=== TASK REQUIREMENTS ===
Once the line holding "application to self-driving" is found in the listing below, write it out and each later line exactly, up to and including the one holding "For example, the".

(Beginning of MATERIAL FOR THIS TASK)

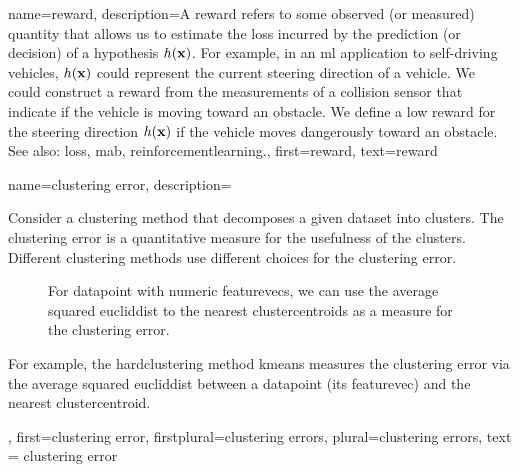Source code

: {name={reward}, 
	description={A reward refers to some observed 
		(or measured) quantity that allows us to estimate the \gls{loss} incurred by the \gls{prediction} 
		(or decision) of a \gls{hypothesis} $h({\bf x})$. For example, in an 
		\gls{ml} application to self-driving vehicles, $h({\bf x})$ could represent 
		the current steering direction of a vehicle. We could construct a reward from the 
		measurements of a collision sensor that indicate if the vehicle is moving toward 
		an obstacle. We define a low reward for the steering direction 
		$h({\bf x})$ if the vehicle moves dangerously toward an obstacle.
			\\
		See also: \gls{loss}, \gls{mab}, \gls{reinforcementlearning}.},
	first={reward}, 
	text={reward}
} 

{name={clustering error}, 
	description={Consider a \gls{clustering} method that decomposes 
	a given \gls{dataset} into \glspl{cluster}. The \gls{clustering} error is a quantitative 
	measure for the usefulness of the \glspl{cluster}. Different \gls{clustering} methods 
	use different choices for the \gls{clustering} error. 
	\begin{figure}
\centering
{}
\caption{For \gls{datapoint} with numeric \glspl{featurevec}, we can use the 
average squared \gls{eucliddist} to the nearest \glspl{clustercentroid} as a measure for the \gls{clustering} error.}
\end{figure}
	For example, the \gls{hardclustering} 
	method \gls{kmeans} measures the \gls{clustering} error via the average squared 
	\gls{eucliddist} between a \gls{datapoint} (its \gls{featurevec}) and the nearest \gls{clustercentroid}. 
	}, 
	first={clustering error}, 
	firstplural={clustering errors}, 
	plural={clustering errors}, 
	text = {clustering error}
}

(End of MATERIAL FOR THIS TASK)

=== ANSWER SPACE ===
		\gls{ml} application to self-driving vehicles, $h({\bf x})$ could represent 
		the current steering direction of a vehicle. We could construct a reward from the 
		measurements of a collision sensor that indicate if the vehicle is moving toward 
		an obstacle. We define a low reward for the steering direction 
		$h({\bf x})$ if the vehicle moves dangerously toward an obstacle.
			\\
		See also: \gls{loss}, \gls{mab}, \gls{reinforcementlearning}.},
	first={reward}, 
	text={reward}
} 

{name={clustering error}, 
	description={Consider a \gls{clustering} method that decomposes 
	a given \gls{dataset} into \glspl{cluster}. The \gls{clustering} error is a quantitative 
	measure for the usefulness of the \glspl{cluster}. Different \gls{clustering} methods 
	use different choices for the \gls{clustering} error. 
	\begin{figure}
\centering
{}
\caption{For \gls{datapoint} with numeric \glspl{featurevec}, we can use the 
average squared \gls{eucliddist} to the nearest \glspl{clustercentroid} as a measure for the \gls{clustering} error.}
\end{figure}
	For example, the \gls{hardclustering} 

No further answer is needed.